▸ WORK REQUEST
Having read the material, return every line of it exactly.

====================

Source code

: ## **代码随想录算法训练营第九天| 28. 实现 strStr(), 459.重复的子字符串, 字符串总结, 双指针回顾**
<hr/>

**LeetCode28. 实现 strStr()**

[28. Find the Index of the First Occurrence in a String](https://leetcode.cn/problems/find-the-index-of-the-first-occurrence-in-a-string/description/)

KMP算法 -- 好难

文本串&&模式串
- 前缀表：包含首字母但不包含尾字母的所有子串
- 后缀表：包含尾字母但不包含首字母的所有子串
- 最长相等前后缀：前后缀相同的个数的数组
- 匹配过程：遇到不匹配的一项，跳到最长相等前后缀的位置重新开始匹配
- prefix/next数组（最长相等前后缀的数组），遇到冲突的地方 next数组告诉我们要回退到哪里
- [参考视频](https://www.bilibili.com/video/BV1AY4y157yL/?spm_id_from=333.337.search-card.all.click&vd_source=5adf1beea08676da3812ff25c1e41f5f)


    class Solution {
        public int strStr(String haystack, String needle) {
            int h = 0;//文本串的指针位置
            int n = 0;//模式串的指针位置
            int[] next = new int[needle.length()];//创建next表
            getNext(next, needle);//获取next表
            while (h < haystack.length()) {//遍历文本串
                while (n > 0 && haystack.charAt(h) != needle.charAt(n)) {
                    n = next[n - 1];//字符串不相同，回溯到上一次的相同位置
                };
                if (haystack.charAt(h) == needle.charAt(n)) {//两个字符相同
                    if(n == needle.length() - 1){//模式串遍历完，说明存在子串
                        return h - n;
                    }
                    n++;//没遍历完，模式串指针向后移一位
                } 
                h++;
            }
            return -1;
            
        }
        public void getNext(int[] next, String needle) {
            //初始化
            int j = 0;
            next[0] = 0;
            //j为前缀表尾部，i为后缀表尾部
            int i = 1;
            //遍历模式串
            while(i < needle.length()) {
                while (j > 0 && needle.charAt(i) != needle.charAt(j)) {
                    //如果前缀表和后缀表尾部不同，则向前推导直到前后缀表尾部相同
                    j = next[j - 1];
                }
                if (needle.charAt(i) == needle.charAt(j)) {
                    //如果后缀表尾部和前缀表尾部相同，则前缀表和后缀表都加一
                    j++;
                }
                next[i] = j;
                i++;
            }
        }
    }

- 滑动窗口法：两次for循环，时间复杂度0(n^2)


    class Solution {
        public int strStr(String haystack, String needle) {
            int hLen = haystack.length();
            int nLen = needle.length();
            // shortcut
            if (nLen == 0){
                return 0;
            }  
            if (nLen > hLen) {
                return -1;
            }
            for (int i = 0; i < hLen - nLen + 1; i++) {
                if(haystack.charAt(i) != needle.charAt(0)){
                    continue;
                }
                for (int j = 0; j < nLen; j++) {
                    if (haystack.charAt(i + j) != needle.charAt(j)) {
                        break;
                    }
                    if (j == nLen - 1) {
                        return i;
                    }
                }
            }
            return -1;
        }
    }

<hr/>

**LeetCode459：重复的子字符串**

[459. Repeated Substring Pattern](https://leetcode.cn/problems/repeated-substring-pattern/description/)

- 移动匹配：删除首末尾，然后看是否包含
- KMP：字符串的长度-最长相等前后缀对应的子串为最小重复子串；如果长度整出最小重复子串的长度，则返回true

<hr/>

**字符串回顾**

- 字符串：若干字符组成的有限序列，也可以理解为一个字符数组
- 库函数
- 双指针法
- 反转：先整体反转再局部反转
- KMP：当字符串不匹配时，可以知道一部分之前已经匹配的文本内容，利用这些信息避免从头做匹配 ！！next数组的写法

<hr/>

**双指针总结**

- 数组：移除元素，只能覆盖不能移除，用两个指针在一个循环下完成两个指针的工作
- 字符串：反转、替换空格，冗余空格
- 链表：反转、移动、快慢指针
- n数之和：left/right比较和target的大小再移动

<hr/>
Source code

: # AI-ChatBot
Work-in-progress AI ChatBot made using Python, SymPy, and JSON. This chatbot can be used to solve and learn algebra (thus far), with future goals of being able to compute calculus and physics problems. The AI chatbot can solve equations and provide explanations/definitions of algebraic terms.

====================

▸ THE ANSWER
Source code

: ## **代码随想录算法训练营第九天| 28. 实现 strStr(), 459.重复的子字符串, 字符串总结, 双指针回顾**
<hr/>

**LeetCode28. 实现 strStr()**

[28. Find the Index of the First Occurrence in a String](https://leetcode.cn/problems/find-the-index-of-the-first-occurrence-in-a-string/description/)

KMP算法 -- 好难

文本串&&模式串
- 前缀表：包含首字母但不包含尾字母的所有子串
- 后缀表：包含尾字母但不包含首字母的所有子串
- 最长相等前后缀：前后缀相同的个数的数组
- 匹配过程：遇到不匹配的一项，跳到最长相等前后缀的位置重新开始匹配
- prefix/next数组（最长相等前后缀的数组），遇到冲突的地方 next数组告诉我们要回退到哪里
- [参考视频](https://www.bilibili.com/video/BV1AY4y157yL/?spm_id_from=333.337.search-card.all.click&vd_source=5adf1beea08676da3812ff25c1e41f5f)


    class Solution {
        public int strStr(String haystack, String needle) {
            int h = 0;//文本串的指针位置
            int n = 0;//模式串的指针位置
            int[] next = new int[needle.length()];//创建next表
            getNext(next, needle);//获取next表
            while (h < haystack.length()) {//遍历文本串
                while (n > 0 && haystack.charAt(h) != needle.charAt(n)) {
                    n = next[n - 1];//字符串不相同，回溯到上一次的相同位置
                };
                if (haystack.charAt(h) == needle.charAt(n)) {//两个字符相同
                    if(n == needle.length() - 1){//模式串遍历完，说明存在子串
                        return h - n;
                    }
                    n++;//没遍历完，模式串指针向后移一位
                } 
                h++;
            }
            return -1;
            
        }
        public void getNext(int[] next, String needle) {
            //初始化
            int j = 0;
            next[0] = 0;
            //j为前缀表尾部，i为后缀表尾部
            int i = 1;
            //遍历模式串
            while(i < needle.length()) {
                while (j > 0 && needle.charAt(i) != needle.charAt(j)) {
                    //如果前缀表和后缀表尾部不同，则向前推导直到前后缀表尾部相同
                    j = next[j - 1];
                }
                if (needle.charAt(i) == needle.charAt(j)) {
                    //如果后缀表尾部和前缀表尾部相同，则前缀表和后缀表都加一
                    j++;
                }
                next[i] = j;
                i++;
            }
        }
    }

- 滑动窗口法：两次for循环，时间复杂度0(n^2)


    class Solution {
        public int strStr(String haystack, String needle) {
            int hLen = haystack.length();
            int nLen = needle.length();
            // shortcut
            if (nLen == 0){
                return 0;
            }  
            if (nLen > hLen) {
                return -1;
            }
            for (int i = 0; i < hLen - nLen + 1; i++) {
                if(haystack.charAt(i) != needle.charAt(0)){
                    continue;
                }
                for (int j = 0; j < nLen; j++) {
                    if (haystack.charAt(i + j) != needle.charAt(j)) {
                        break;
                    }
                    if (j == nLen - 1) {
                        return i;
                    }
                }
            }
            return -1;
        }
    }

<hr/>

**LeetCode459：重复的子字符串**

[459. Repeated Substring Pattern](https://leetcode.cn/problems/repeated-substring-pattern/description/)

- 移动匹配：删除首末尾，然后看是否包含
- KMP：字符串的长度-最长相等前后缀对应的子串为最小重复子串；如果长度整出最小重复子串的长度，则返回true

<hr/>

**字符串回顾**

- 字符串：若干字符组成的有限序列，也可以理解为一个字符数组
- 库函数
- 双指针法
- 反转：先整体反转再局部反转
- KMP：当字符串不匹配时，可以知道一部分之前已经匹配的文本内容，利用这些信息避免从头做匹配 ！！next数组的写法

<hr/>

**双指针总结**

- 数组：移除元素，只能覆盖不能移除，用两个指针在一个循环下完成两个指针的工作
- 字符串：反转、替换空格，冗余空格
- 链表：反转、移动、快慢指针
- n数之和：left/right比较和target的大小再移动

<hr/>
Source code

: # AI-ChatBot
Work-in-progress AI ChatBot made using Python, SymPy, and JSON. This chatbot can be used to solve and learn algebra (thus far), with future goals of being able to compute calculus and physics problems. The AI chatbot can solve equations and provide explanations/definitions of algebraic terms.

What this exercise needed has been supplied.